Iterate through container items Leave feedback

Prerequisites

GroupDocs.Parser for Python via .NET installed
Sample container files (ZIP, OST, PST, etc.)
Understanding of container/attachment concepts

Iterate through container items

To iterate through all items in a container:

Python

from groupdocs.parser import Parser

# Create an instance of Parser class
with Parser("./archive.zip") as parser:
    # Get container items
    attachments = parser.get_container()
    
    # Check if container extraction is supported
    if attachments is None:
        print("Container extraction isn't supported")
    else:
        # Iterate over items
        for idx, attachment in enumerate(attachments):
            print(f"
Item {idx + 1}:")
            print(f"  Name: {attachment.name}")
            print(f"  Size: {attachment.size} bytes")
            print(f"  Path: {attachment.file_path}")

archive.zip

The following sample file is used in this example: archive.zip

Expected behavior: Iterates through all files in the container and displays their properties.

Count container items

To count files in a container:

Python

from groupdocs.parser import Parser

def count_container_items(file_path):
    """
    Count the number of items in a container.
    """
    with Parser(file_path) as parser:
        attachments = parser.get_container()
        
        if attachments is None:
            return 0
        
        # Convert to list to count
        items = list(attachments)
        return len(items)

# Usage
count = count_container_items("archive.zip")
print(f"Container has {count} items")

archive.zip

The following sample file is used in this example: archive.zip

Expected behavior: Returns the total number of items in the container.

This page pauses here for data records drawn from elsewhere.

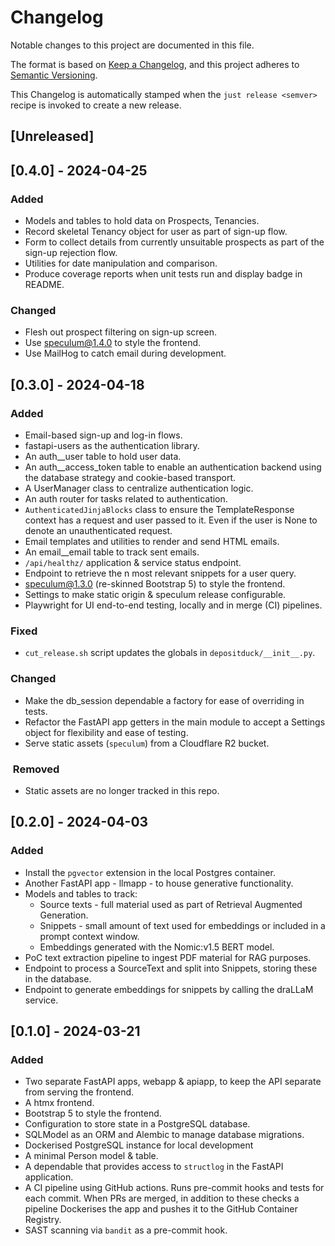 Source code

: # Changelog

Notable changes to this project are documented in this file.

The format is based on [Keep a Changelog](https://keepachangelog.com/en/1.0.0/),
and this project adheres to [Semantic Versioning](https://semver.org/spec/v2.0.0.html).

This Changelog is automatically stamped when the `just release <semver>` recipe is invoked
to create a new release.

## [Unreleased]

## [0.4.0] - 2024-04-25

### Added

- Models and tables to hold data on Prospects, Tenancies.
- Record skeletal Tenancy object for user as part of sign-up flow.
- Form to collect details from currently unsuitable prospects as part of the sign-up
  rejection flow.
- Utilities for date manipulation and comparison.
- Produce coverage reports when unit tests run and display badge in README.

### Changed

- Flesh out prospect filtering on sign-up screen.
- Use speculum@1.4.0 to style the frontend.
- Use MailHog to catch email during development.

## [0.3.0] - 2024-04-18

### Added

- Email-based sign-up and log-in flows.
- fastapi-users as the authentication library.
- An auth__user table to hold user data.
- An auth__access_token table to enable an authentication backend using the database
  strategy and cookie-based transport.
- A UserManager class to centralize authentication logic.
- An auth router for tasks related to authentication.
- `AuthenticatedJinjaBlocks` class to ensure the TemplateResponse context has a request
  and user passed to it. Even if the user is None to denote an unauthenticated request.
- Email templates and utilities to render and send HTML emails.
- An email__email table to track sent emails.
- `/api/healthz/` application & service status endpoint.
- Endpoint to retrieve the n most relevant snippets for a user query.
- [speculum@1.3.0](https://github.com/albertomh/speculum) (re-skinned Bootstrap 5) to style
   the frontend.
- Settings to make static origin & speculum release configurable.
- Playwright for UI end-to-end testing, locally and in merge (CI) pipelines.

### Fixed

- `cut_release.sh` script updates the globals in `depositduck/__init__.py`.

### Changed

- Make the db_session dependable a factory for ease of overriding in tests.
- Refactor the FastAPI app getters in the main module to accept a Settings object for
  flexibility and ease of testing.
- Serve static assets (`speculum`) from a Cloudflare R2 bucket.

###  Removed

- Static assets are no longer tracked in this repo.

## [0.2.0] - 2024-04-03

### Added

- Install the `pgvector` extension in the local Postgres container.
- Another FastAPI app - llmapp - to house generative functionality.
- Models and tables to track:
  - Source texts - full material used as part of Retrieval Augmented Generation.
  - Snippets - small amount of text used for embeddings or included in a prompt context window.
  - Embeddings generated with the Nomic:v1.5 BERT model.
- PoC text extraction pipeline to ingest PDF material for RAG purposes.
- Endpoint to process a SourceText and split into Snippets, storing these in the database.
- Endpoint to generate embeddings for snippets by calling the draLLaM service.

## [0.1.0] - 2024-03-21

### Added

- Two separate FastAPI apps, webapp & apiapp, to keep the API separate from serving the frontend.
- A htmx frontend.
- Bootstrap 5 to style the frontend.
- Configuration to store state in a PostgreSQL database.
- SQLModel as an ORM and Alembic to manage database migrations.
- Dockerised PostgreSQL instance for local development
- A minimal Person model & table.
- A dependable that provides access to `structlog` in the FastAPI application.
- A CI pipeline using GitHub actions. Runs pre-commit hooks and tests for each commit. When
  PRs are merged, in addition to these checks a pipeline Dockerises the app and pushes it
  to the GitHub Container Registry.
- SAST scanning via `bandit` as a pre-commit hook.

List container contents with details

To display detailed information about container contents:

Python

from groupdocs.parser import Parser

def list_container_contents(file_path):
    """
    List all container contents with detailed information.
    """
    with Parser(file_path) as parser:
        attachments = parser.get_container()
        
        if attachments is None:
            print("Container extraction not supported")
            return
        
        print(f"{'#':<5}{'Name':<40}{'Size':<15}{'Path':<30}")
        print("-" * 90)
        
        for idx, attachment in enumerate(attachments, 1):
            name = attachment.name[:38] if len(attachment.name) > 38 else attachment.name
            size = f"{attachment.size:,} bytes"
            path = attachment.file_path[:28] if attachment.file_path and len(attachment.file_path) > 28 else (attachment.file_path or "")
            
            print(f"{idx:<5}{name:<40}{size:<15}{path:<30}")

# Usage
list_container_contents("documents.zip")

documents.zip

The following sample file is used in this example: documents.zip

Expected behavior: Displays a formatted table of all container items with their properties.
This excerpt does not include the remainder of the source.